Dengan kata lain, di masa seperti ini adanya orang yang bersedia berdiri dan bertindak melawan ketidakadilan terasa sangat penting. Dalam merespons situasi menakutkan yang menjelang, kita butuh sosok-sosok yang siap memperjuangkan keadilan. Untuk mempertaruhkan semuanya, demi kepentingan banyak orang.

Di seluruh dunia, ada banyak orang semacam ini: rakyat biasa yang kebetulan berada dalam keadaan paling luar biasa, lantas dipaksa berjuang demi hidup mereka atau nyawa orang lain. Tetapi siapakah mereka? Seperti apa rupa mereka? Di mana mereka tinggal? Dan apa yang mereka lakukan? 
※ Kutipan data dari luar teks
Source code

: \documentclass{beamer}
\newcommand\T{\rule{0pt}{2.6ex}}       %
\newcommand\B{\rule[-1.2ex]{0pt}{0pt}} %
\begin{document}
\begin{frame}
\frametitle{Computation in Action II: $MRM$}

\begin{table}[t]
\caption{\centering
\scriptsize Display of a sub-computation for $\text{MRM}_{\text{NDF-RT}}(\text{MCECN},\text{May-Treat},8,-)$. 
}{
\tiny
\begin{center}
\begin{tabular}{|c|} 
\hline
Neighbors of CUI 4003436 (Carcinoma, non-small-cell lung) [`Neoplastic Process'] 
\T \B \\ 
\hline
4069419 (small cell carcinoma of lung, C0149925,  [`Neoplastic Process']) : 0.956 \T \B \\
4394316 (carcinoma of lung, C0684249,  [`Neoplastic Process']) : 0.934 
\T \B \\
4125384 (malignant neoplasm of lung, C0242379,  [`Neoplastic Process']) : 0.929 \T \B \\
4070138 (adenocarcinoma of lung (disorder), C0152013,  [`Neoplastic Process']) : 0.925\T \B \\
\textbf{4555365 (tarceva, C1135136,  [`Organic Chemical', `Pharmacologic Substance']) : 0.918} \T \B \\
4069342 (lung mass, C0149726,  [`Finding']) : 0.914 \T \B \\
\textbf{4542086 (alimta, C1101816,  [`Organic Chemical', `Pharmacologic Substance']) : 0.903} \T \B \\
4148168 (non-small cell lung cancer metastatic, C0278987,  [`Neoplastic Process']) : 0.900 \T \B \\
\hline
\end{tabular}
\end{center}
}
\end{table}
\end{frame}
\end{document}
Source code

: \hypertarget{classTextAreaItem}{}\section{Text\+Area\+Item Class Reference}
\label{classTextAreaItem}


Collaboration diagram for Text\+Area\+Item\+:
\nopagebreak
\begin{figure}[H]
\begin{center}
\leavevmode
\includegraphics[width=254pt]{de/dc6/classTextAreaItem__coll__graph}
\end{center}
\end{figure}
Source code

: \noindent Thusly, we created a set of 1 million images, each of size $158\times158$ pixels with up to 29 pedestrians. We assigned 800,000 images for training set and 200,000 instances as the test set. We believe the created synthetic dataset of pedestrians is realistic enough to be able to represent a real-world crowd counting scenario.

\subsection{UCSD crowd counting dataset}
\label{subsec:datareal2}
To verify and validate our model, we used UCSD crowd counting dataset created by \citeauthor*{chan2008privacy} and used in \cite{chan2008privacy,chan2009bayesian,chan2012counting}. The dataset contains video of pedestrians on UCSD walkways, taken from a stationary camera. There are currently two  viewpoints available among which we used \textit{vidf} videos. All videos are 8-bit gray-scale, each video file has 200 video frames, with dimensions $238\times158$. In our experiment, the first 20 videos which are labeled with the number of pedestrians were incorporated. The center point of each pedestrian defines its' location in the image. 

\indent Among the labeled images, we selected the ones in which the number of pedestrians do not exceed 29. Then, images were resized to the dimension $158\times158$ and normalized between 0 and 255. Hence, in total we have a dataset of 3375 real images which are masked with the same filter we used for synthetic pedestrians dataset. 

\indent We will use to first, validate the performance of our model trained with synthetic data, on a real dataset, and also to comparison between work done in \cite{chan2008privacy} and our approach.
Salah satu contoh yang bisa disebut adalah Jani Silva, yang menghabiskan separuh hidupnya mempertahankan sumber daya alam dan keanekaragaman hayati kawasan Amazon di negara asalnya, Kolombia, dari kepentingan ekonomi rakus dan politik yang culas. Silva dihadapkan pada ancaman berulang yang dapat merenggut hidupnya, pengawasan aparat, hingga intimidasi tanpa henti.

Body Image_Jani Silva.jpg

Foto Jani Silva oleh Nubia Acosta

Contoh sosok biasa lain yang terpaksa memanggul peran sebagai pejuang keadilan adalah Melike Balkan dan Özgür Gür. Keduanya mahasiswa yang menghadapi tuntutan tiga tahun penjara di peradilan Turki selepas menyelenggarakan pawai damai LGBTI Pride di kampus Universitas Teknik Timur Tengah tahun lalu.

Iklan

Ada juga sosok Khaled Drareni, seorang wartawan Aljazair yang dijatuhi hukuman dua tahun penjara atas "kejahatan" jurnalisme. Dia dibui hanya karena melaporkan fakta. Ia ditangkap saat meliput protes antipemerintah dan dituduh "menghasut kerumunan massa" dan "merusak persatuan nasional".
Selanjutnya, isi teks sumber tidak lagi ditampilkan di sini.